In other instances, there might be physical discomfort. Tension in the jaw, neck, shoulders or pelvic; a tongue that isn’t moving freely; or a head that prefers to turn one way but not the other. These small observations often hold big clues.

At times, it’s the emotional environment. A mother in distress, anxious, guilty and inadequate as a mother or in pain, or feeling unheard might find her baby mirroring her inner state—not out of defiance, but because they are deeply bio-physiologically connected.

Seeing With Gentle Eyes

In my work, I have learned to see the baby not as a passive participant in feeding, but as an intelligent, sensing being, doing their best to navigate their new world of mother body as their habitat. And the mother’s breast & her body is not just a source of nutrition, but a place of safety, of connection, of regulation.

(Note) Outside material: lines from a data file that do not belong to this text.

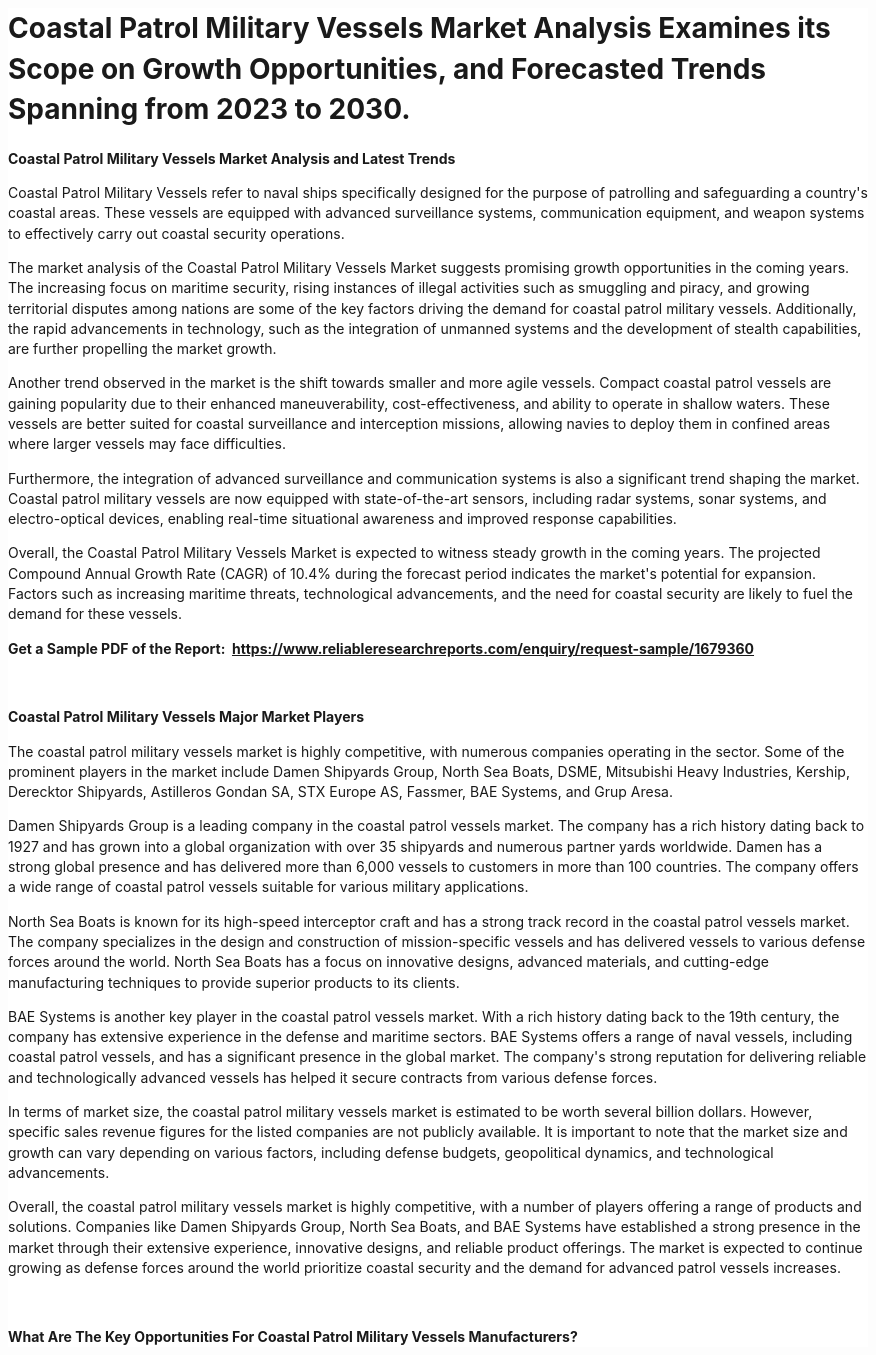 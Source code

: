<p><h1>Coastal Patrol Military Vessels Market Analysis Examines its Scope on Growth Opportunities, and Forecasted Trends Spanning from 2023 to 2030.</h1></p><p><strong>Coastal Patrol Military Vessels Market Analysis and Latest Trends</strong></p>
<p><p>Coastal Patrol Military Vessels refer to naval ships specifically designed for the purpose of patrolling and safeguarding a country's coastal areas. These vessels are equipped with advanced surveillance systems, communication equipment, and weapon systems to effectively carry out coastal security operations.</p><p>The market analysis of the Coastal Patrol Military Vessels Market suggests promising growth opportunities in the coming years. The increasing focus on maritime security, rising instances of illegal activities such as smuggling and piracy, and growing territorial disputes among nations are some of the key factors driving the demand for coastal patrol military vessels. Additionally, the rapid advancements in technology, such as the integration of unmanned systems and the development of stealth capabilities, are further propelling the market growth.</p><p>Another trend observed in the market is the shift towards smaller and more agile vessels. Compact coastal patrol vessels are gaining popularity due to their enhanced maneuverability, cost-effectiveness, and ability to operate in shallow waters. These vessels are better suited for coastal surveillance and interception missions, allowing navies to deploy them in confined areas where larger vessels may face difficulties.</p><p>Furthermore, the integration of advanced surveillance and communication systems is also a significant trend shaping the market. Coastal patrol military vessels are now equipped with state-of-the-art sensors, including radar systems, sonar systems, and electro-optical devices, enabling real-time situational awareness and improved response capabilities.</p><p>Overall, the Coastal Patrol Military Vessels Market is expected to witness steady growth in the coming years. The projected Compound Annual Growth Rate (CAGR) of 10.4% during the forecast period indicates the market's potential for expansion. Factors such as increasing maritime threats, technological advancements, and the need for coastal security are likely to fuel the demand for these vessels.</p></p>
<p><strong>Get a Sample PDF of the Report:&nbsp; <a href="https://www.reliableresearchreports.com/enquiry/request-sample/1679360">https://www.reliableresearchreports.com/enquiry/request-sample/1679360</a></strong></p>
<p>&nbsp;</p>
<p><strong>Coastal Patrol Military Vessels Major Market Players</strong></p>
<p><p>The coastal patrol military vessels market is highly competitive, with numerous companies operating in the sector. Some of the prominent players in the market include Damen Shipyards Group, North Sea Boats, DSME, Mitsubishi Heavy Industries, Kership, Derecktor Shipyards, Astilleros Gondan SA, STX Europe AS, Fassmer, BAE Systems, and Grup Aresa.</p><p>Damen Shipyards Group is a leading company in the coastal patrol vessels market. The company has a rich history dating back to 1927 and has grown into a global organization with over 35 shipyards and numerous partner yards worldwide. Damen has a strong global presence and has delivered more than 6,000 vessels to customers in more than 100 countries. The company offers a wide range of coastal patrol vessels suitable for various military applications.</p><p>North Sea Boats is known for its high-speed interceptor craft and has a strong track record in the coastal patrol vessels market. The company specializes in the design and construction of mission-specific vessels and has delivered vessels to various defense forces around the world. North Sea Boats has a focus on innovative designs, advanced materials, and cutting-edge manufacturing techniques to provide superior products to its clients.</p><p>BAE Systems is another key player in the coastal patrol vessels market. With a rich history dating back to the 19th century, the company has extensive experience in the defense and maritime sectors. BAE Systems offers a range of naval vessels, including coastal patrol vessels, and has a significant presence in the global market. The company's strong reputation for delivering reliable and technologically advanced vessels has helped it secure contracts from various defense forces.</p><p>In terms of market size, the coastal patrol military vessels market is estimated to be worth several billion dollars. However, specific sales revenue figures for the listed companies are not publicly available. It is important to note that the market size and growth can vary depending on various factors, including defense budgets, geopolitical dynamics, and technological advancements.</p><p>Overall, the coastal patrol military vessels market is highly competitive, with a number of players offering a range of products and solutions. Companies like Damen Shipyards Group, North Sea Boats, and BAE Systems have established a strong presence in the market through their extensive experience, innovative designs, and reliable product offerings. The market is expected to continue growing as defense forces around the world prioritize coastal security and the demand for advanced patrol vessels increases.</p></p>
<p>&nbsp;</p>
<p><strong>What Are The Key Opportunities For Coastal Patrol Military Vessels Manufacturers?</strong></p>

When we begin to explore gently, listen deeply, and hold space for what the baby (and mother) are experiencing, we often find the root of the challenge. Sometimes it’s a subtle shift in how the baby is held, sometimes a release of tension held deep in their body, sometimes a deep breath of relief from the mother that resets the rhythm.

What Can Help?

  • Skin-to-skin time: Not as a technique, but as a quiet reconnection. Let your baby rest on your chest, feel your heartbeat, and return to the familiar rhythm.
  • Observing patterns: Notice your baby’s movements. Do they prefer one side? Do they seem frustrated trying to suck? These small signs can guide deeper understanding of the wisdom of the body holding an inertial pattern.
  • Gentle bodywork: Therapies like Sensing Baby Massage, Biodynamic Craniosacral Therapy can help release restrictions in the baby’s body that may be interfering with suckling.
  • Emotional holding: Sometimes, simply having someone truly hear your story, validate your struggle, and walk with you can create the safety needed for both mother and baby to find their rhythm again.

Trust the Process

Latching is more than just baby’s mouth on breast. It is a relationship—of trust, of biology, of instinct, of mechanics, of physiology. When we approach it with respect and curiosity, rather than urgency and judgment, we often find that both mother and baby know the way… they just need a little support to get there. The quality of support is sometimes nuanced, deep and highly skilled.